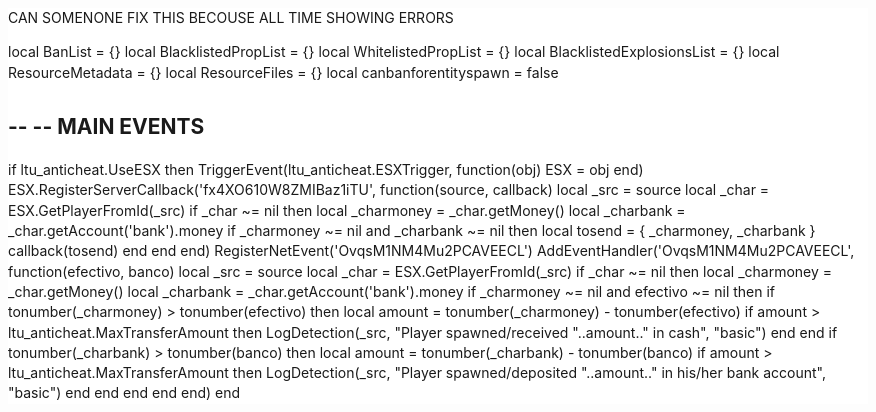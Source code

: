 CAN SOMENONE FIX THIS BECOUSE ALL TIME SHOWING ERRORS




local BanList = {}
local BlacklistedPropList = {}
local WhitelistedPropList = {}
local BlacklistedExplosionsList = {}
local ResourceMetadata = {}
local ResourceFiles = {}
local canbanforentityspawn = false

--
-- MAIN EVENTS
-- 
if ltu_anticheat.UseESX then
    TriggerEvent(ltu_anticheat.ESXTrigger, function(obj) ESX = obj end)
    ESX.RegisterServerCallback('fx4XO610W8ZMIBaz1iTU', function(source, callback)
        local _src = source
        local _char = ESX.GetPlayerFromId(_src)
        if _char ~= nil then
            local _charmoney = _char.getMoney()
            local _charbank = _char.getAccount('bank').money
            if _charmoney ~= nil and _charbank ~= nil then
                local tosend = {
                    _charmoney,
                    _charbank
                }
                callback(tosend)
            end
        end
    end)
    RegisterNetEvent('OvqsM1NM4Mu2PCAVEECL')
    AddEventHandler('OvqsM1NM4Mu2PCAVEECL', function(efectivo, banco)
        local _src = source
        local _char = ESX.GetPlayerFromId(_src)
        if _char ~= nil then
            local _charmoney = _char.getMoney()
            local _charbank = _char.getAccount('bank').money
            if _charmoney ~= nil and efectivo ~= nil then
                if tonumber(_charmoney) > tonumber(efectivo) then
                    local amount = tonumber(_charmoney) - tonumber(efectivo)
                    if amount > ltu_anticheat.MaxTransferAmount then 
                        LogDetection(_src, "Player spawned/received "..amount.." in cash", "basic")
                    end
                end
                if tonumber(_charbank) > tonumber(banco) then
                    local amount = tonumber(_charbank) - tonumber(banco)
                    if amount > ltu_anticheat.MaxTransferAmount then
                        LogDetection(_src, "Player spawned/deposited "..amount.." in his/her bank account", "basic")
                    end
                end
            end
        end
    end)
end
::::
_Task details_
A verbatim copy of the lines from the one with "in his/her bank" to the end of the listing is the whole answer.

_Exercise answer_
                        LogDetection(_src, "Player spawned/deposited "..amount.." in his/her bank account", "basic")
                    end
                end
            end
        end
    end)
end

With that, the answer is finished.